## TO DO:
Everything below from the line with "- **Backend (Node.js)**: Handle" through the line with "</p><p>Another instance which" must be retyped exactly, except the pictures.

## TASK DATA:
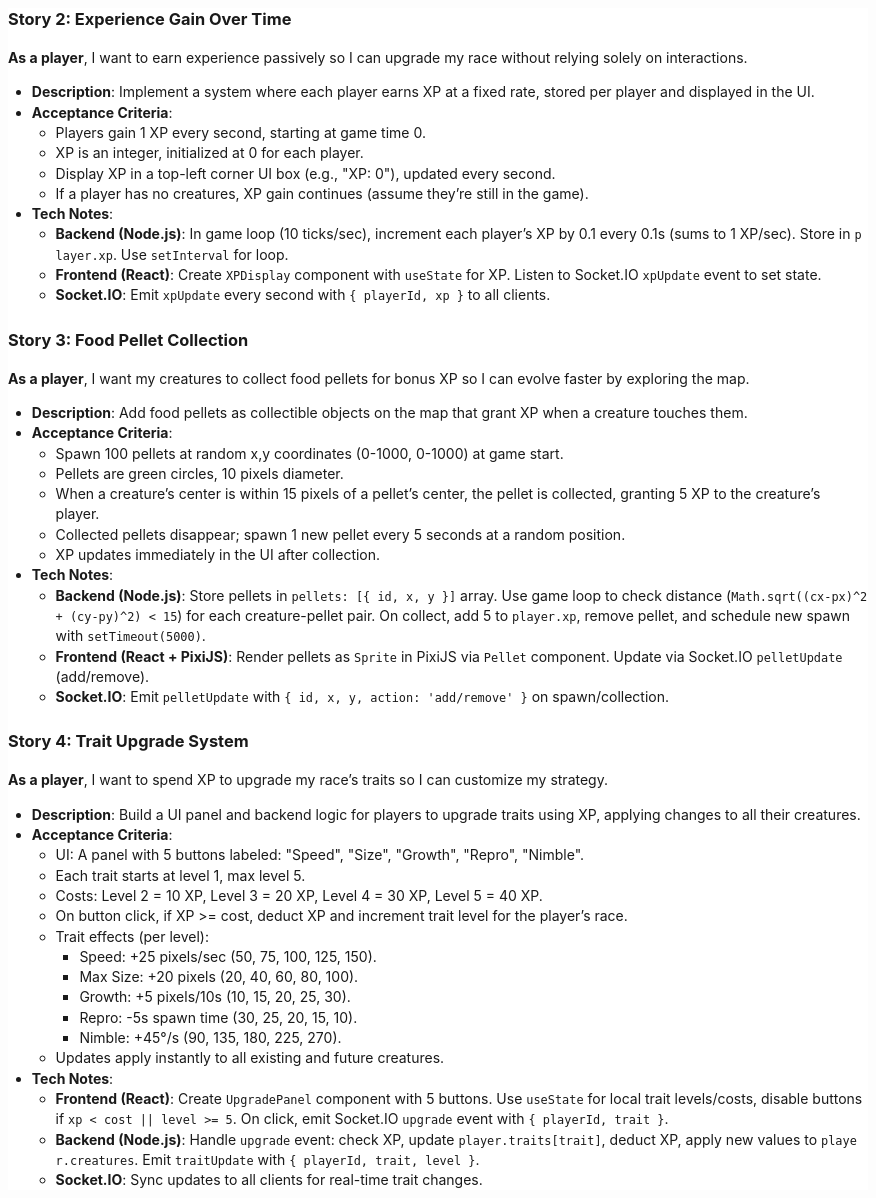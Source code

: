 ### Story 2: Experience Gain Over Time
**As a player**, I want to earn experience passively so I can upgrade my race without relying solely on interactions.
- **Description**: Implement a system where each player earns XP at a fixed rate, stored per player and displayed in the UI.
- **Acceptance Criteria**:
  - Players gain 1 XP every second, starting at game time 0.
  - XP is an integer, initialized at 0 for each player.
  - Display XP in a top-left corner UI box (e.g., "XP: 0"), updated every second.
  - If a player has no creatures, XP gain continues (assume they’re still in the game).
- **Tech Notes**:
  - **Backend (Node.js)**: In game loop (10 ticks/sec), increment each player’s XP by 0.1 every 0.1s (sums to 1 XP/sec). Store in `player.xp`. Use `setInterval` for loop.
  - **Frontend (React)**: Create `XPDisplay` component with `useState` for XP. Listen to Socket.IO `xpUpdate` event to set state.
  - **Socket.IO**: Emit `xpUpdate` every second with `{ playerId, xp }` to all clients.

### Story 3: Food Pellet Collection
**As a player**, I want my creatures to collect food pellets for bonus XP so I can evolve faster by exploring the map.
- **Description**: Add food pellets as collectible objects on the map that grant XP when a creature touches them.
- **Acceptance Criteria**:
  - Spawn 100 pellets at random x,y coordinates (0-1000, 0-1000) at game start.
  - Pellets are green circles, 10 pixels diameter.
  - When a creature’s center is within 15 pixels of a pellet’s center, the pellet is collected, granting 5 XP to the creature’s player.
  - Collected pellets disappear; spawn 1 new pellet every 5 seconds at a random position.
  - XP updates immediately in the UI after collection.
- **Tech Notes**:
  - **Backend (Node.js)**: Store pellets in `pellets: [{ id, x, y }]` array. Use game loop to check distance (`Math.sqrt((cx-px)^2 + (cy-py)^2) < 15`) for each creature-pellet pair. On collect, add 5 to `player.xp`, remove pellet, and schedule new spawn with `setTimeout(5000)`.
  - **Frontend (React + PixiJS)**: Render pellets as `Sprite` in PixiJS via `Pellet` component. Update via Socket.IO `pelletUpdate` (add/remove).
  - **Socket.IO**: Emit `pelletUpdate` with `{ id, x, y, action: 'add/remove' }` on spawn/collection.

### Story 4: Trait Upgrade System
**As a player**, I want to spend XP to upgrade my race’s traits so I can customize my strategy.
- **Description**: Build a UI panel and backend logic for players to upgrade traits using XP, applying changes to all their creatures.
- **Acceptance Criteria**:
  - UI: A panel with 5 buttons labeled: "Speed", "Size", "Growth", "Repro", "Nimble".
  - Each trait starts at level 1, max level 5.
  - Costs: Level 2 = 10 XP, Level 3 = 20 XP, Level 4 = 30 XP, Level 5 = 40 XP.
  - On button click, if XP >= cost, deduct XP and increment trait level for the player’s race.
  - Trait effects (per level):
    - Speed: +25 pixels/sec (50, 75, 100, 125, 150).
    - Max Size: +20 pixels (20, 40, 60, 80, 100).
    - Growth: +5 pixels/10s (10, 15, 20, 25, 30).
    - Repro: -5s spawn time (30, 25, 20, 15, 10).
    - Nimble: +45°/s (90, 135, 180, 225, 270).
  - Updates apply instantly to all existing and future creatures.
- **Tech Notes**:
  - **Frontend (React)**: Create `UpgradePanel` component with 5 buttons. Use `useState` for local trait levels/costs, disable buttons if `xp < cost || level >= 5`. On click, emit Socket.IO `upgrade` event with `{ playerId, trait }`.
  - **Backend (Node.js)**: Handle `upgrade` event: check XP, update `player.traits[trait]`, deduct XP, apply new values to `player.creatures`. Emit `traitUpdate` with `{ playerId, trait, level }`.
  - **Socket.IO**: Sync updates to all clients for real-time trait changes.
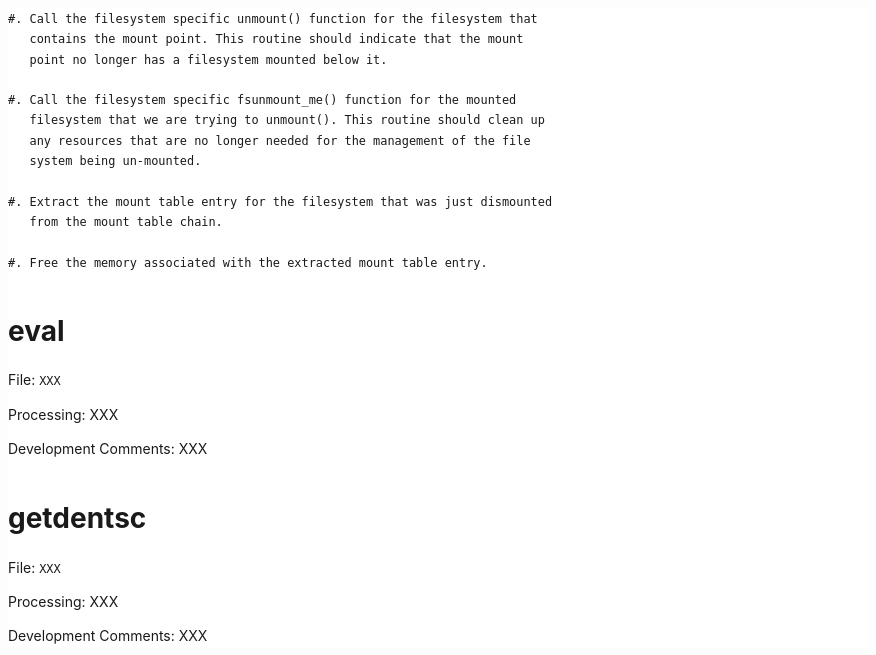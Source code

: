     #. Call the filesystem specific unmount() function for the filesystem that
       contains the mount point. This routine should indicate that the mount
       point no longer has a filesystem mounted below it.

    #. Call the filesystem specific fsunmount_me() function for the mounted
       filesystem that we are trying to unmount(). This routine should clean up
       any resources that are no longer needed for the management of the file
       system being un-mounted.

    #. Extract the mount table entry for the filesystem that was just dismounted
       from the mount table chain.

    #. Free the memory associated with the extracted mount table entry.

eval
====

File:
    ``XXX``

Processing:
    XXX

Development Comments:
    XXX

getdentsc
=========

File:
    ``XXX``

Processing:
    XXX

Development Comments:
    XXX

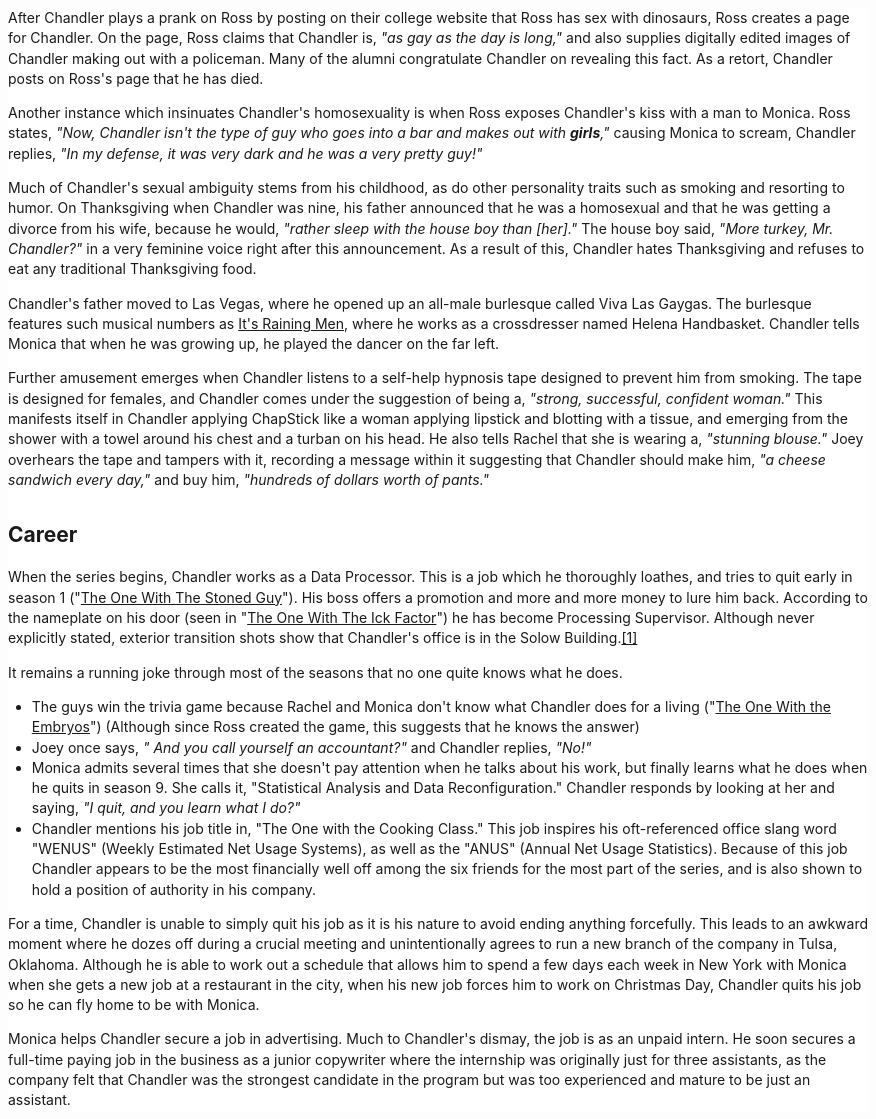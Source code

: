 </p><p>After Chandler plays a prank on Ross by posting on their college website that Ross has sex with dinosaurs, Ross creates a page for Chandler. On the page, Ross claims that Chandler is, <i>"as gay as the day is long,"</i> and also supplies digitally edited images of Chandler making out with a policeman. Many of the alumni congratulate Chandler on revealing this fact. As a retort, Chandler posts on Ross's page that he has died.
</p><p>Another instance which insinuates Chandler's homosexuality is when Ross exposes Chandler's kiss with a man to Monica. Ross states, <i>"Now, Chandler isn't the type of guy who goes into a bar and makes out with <b>girls</b>," </i>causing Monica to scream, Chandler replies, <i>"In my defense, it was very dark and he was a very pretty guy!"</i>
</p><p>Much of Chandler's sexual ambiguity stems from his childhood, as do other personality traits such as smoking and resorting to humor. On Thanksgiving when Chandler was nine, his father announced that he was a homosexual and that he was getting a divorce from his wife, because he would, <i>"rather sleep with the house boy than [her]."</i> The house boy said, <i>"More turkey, Mr. Chandler?"</i> in a very feminine voice right after this announcement. As a result of this, Chandler hates Thanksgiving and refuses to eat any traditional Thanksgiving food.
</p><p>Chandler's father moved to Las Vegas, where he opened up an all-male burlesque called Viva Las Gaygas. The burlesque features such musical numbers as <u>It's Raining Men</u>, where he works as a crossdresser named Helena Handbasket. Chandler tells Monica that when he was growing up, he played the dancer on the far left.
</p><p>Further amusement emerges when Chandler listens to a self-help hypnosis tape designed to prevent him from smoking. The tape is designed for females, and Chandler comes under the suggestion of being a, <i>"strong, successful, confident woman."</i> This manifests itself in Chandler applying ChapStick like a woman applying lipstick and blotting with a tissue, and emerging from the shower with a towel around his chest and a turban on his head. He also tells Rachel that she is wearing a, <i>"stunning blouse."</i> Joey overhears the tape and tampers with it, recording a message within it suggesting that Chandler should make him, <i>"a cheese sandwich every day,"</i> and buy him, <i>"hundreds of dollars worth of pants."</i>
</p>
<h2><span class="mw-headline" id="Career">Career</span></h2>
<p>When the series begins, Chandler works as a Data Processor. This is a job which he thoroughly loathes, and tries to quit early in season 1 ("<a href="/wiki/The_One_With_The_Stoned_Guy" title="The One With The Stoned Guy">The One With The Stoned Guy</a>"). His boss offers a promotion and more and more money to lure him back. According to the nameplate on his door (seen in "<a href="/wiki/The_One_With_The_Ick_Factor" title="The One With The Ick Factor">The One With The Ick Factor</a>") he has become Processing Supervisor. Although never explicitly stated, exterior transition shots show that Chandler's office is in the Solow Building.<a rel="nofollow" class="external autonumber" href="https://en.wikipedia.org/wiki/Solow_Building">[1]</a>
</p><p>It remains a running joke through most of the seasons that no one quite knows what he does.
</p>
<ul><li>The guys win the trivia game because Rachel and Monica don't know what Chandler does for a living ("<a href="/wiki/The_One_With_the_Embryos" title="The One With the Embryos">The One With the Embryos</a>") (Although since Ross created the game, this suggests that he knows the answer)
</li><li>Joey once says, <i>" And you call yourself an accountant?"</i> and Chandler replies, <i>"No!"</i>
</li><li>Monica admits several times that she doesn't pay attention when he talks about his work, but finally learns what he does when he quits in season 9. She calls it, "Statistical Analysis and Data Reconfiguration." Chandler responds by looking at her and saying, <i>"I quit, and you learn what I do?"</i>
</li><li>Chandler mentions his job title in, "The One with the Cooking Class." This job inspires his oft-referenced office slang word "WENUS" (Weekly Estimated Net Usage Systems), as well as the "ANUS" (Annual Net Usage Statistics). Because of this job Chandler appears to be the most financially well off among the six friends for the most part of the series, and is also shown to hold a position of authority in his company.
</li></ul>
<p>For a time, Chandler is unable to simply quit his job as it is his nature to avoid ending anything forcefully. This leads to an awkward moment where he dozes off during a crucial meeting and unintentionally agrees to run a new branch of the company in Tulsa, Oklahoma. Although he is able to work out a schedule that allows him to spend a few days each week in New York with Monica when she gets a new job at a restaurant in the city, when his new job forces him to work on Christmas Day, Chandler quits his job so he can fly home to be with Monica.
</p><p>Monica helps Chandler secure a job in advertising. Much to Chandler's dismay, the job is as an unpaid intern. He soon secures a full-time paying job in the business as a junior copywriter where the internship was originally just for three assistants, as the company felt that Chandler was the strongest candidate in the program but was too experienced and mature to be just an assistant.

## ANSWER SECTION:
  - **Backend (Node.js)**: Handle `upgrade` event: check XP, update `player.traits[trait]`, deduct XP, apply new values to `player.creatures`. Emit `traitUpdate` with `{ playerId, trait, level }`.
  - **Socket.IO**: Sync updates to all clients for real-time trait changes.
Source code

:     #. Call the filesystem specific unmount() function for the filesystem that
       contains the mount point. This routine should indicate that the mount
       point no longer has a filesystem mounted below it.

    #. Call the filesystem specific fsunmount_me() function for the mounted
       filesystem that we are trying to unmount(). This routine should clean up
       any resources that are no longer needed for the management of the file
       system being un-mounted.

    #. Extract the mount table entry for the filesystem that was just dismounted
       from the mount table chain.

    #. Free the memory associated with the extracted mount table entry.

eval
====

File:
    ``XXX``

Processing:
    XXX

Development Comments:
    XXX

getdentsc
=========

File:
    ``XXX``

Processing:
    XXX

Development Comments:
    XXX

Source code

: </p><p>After Chandler plays a prank on Ross by posting on their college website that Ross has sex with dinosaurs, Ross creates a page for Chandler. On the page, Ross claims that Chandler is, <i>"as gay as the day is long,"</i> and also supplies digitally edited images of Chandler making out with a policeman. Many of the alumni congratulate Chandler on revealing this fact. As a retort, Chandler posts on Ross's page that he has died.
</p><p>Another instance which insinuates Chandler's homosexuality is when Ross exposes Chandler's kiss with a man to Monica. Ross states, <i>"Now, Chandler isn't the type of guy who goes into a bar and makes out with <b>girls</b>," </i>causing Monica to scream, Chandler replies, <i>"In my defense, it was very dark and he was a very pretty guy!"</i>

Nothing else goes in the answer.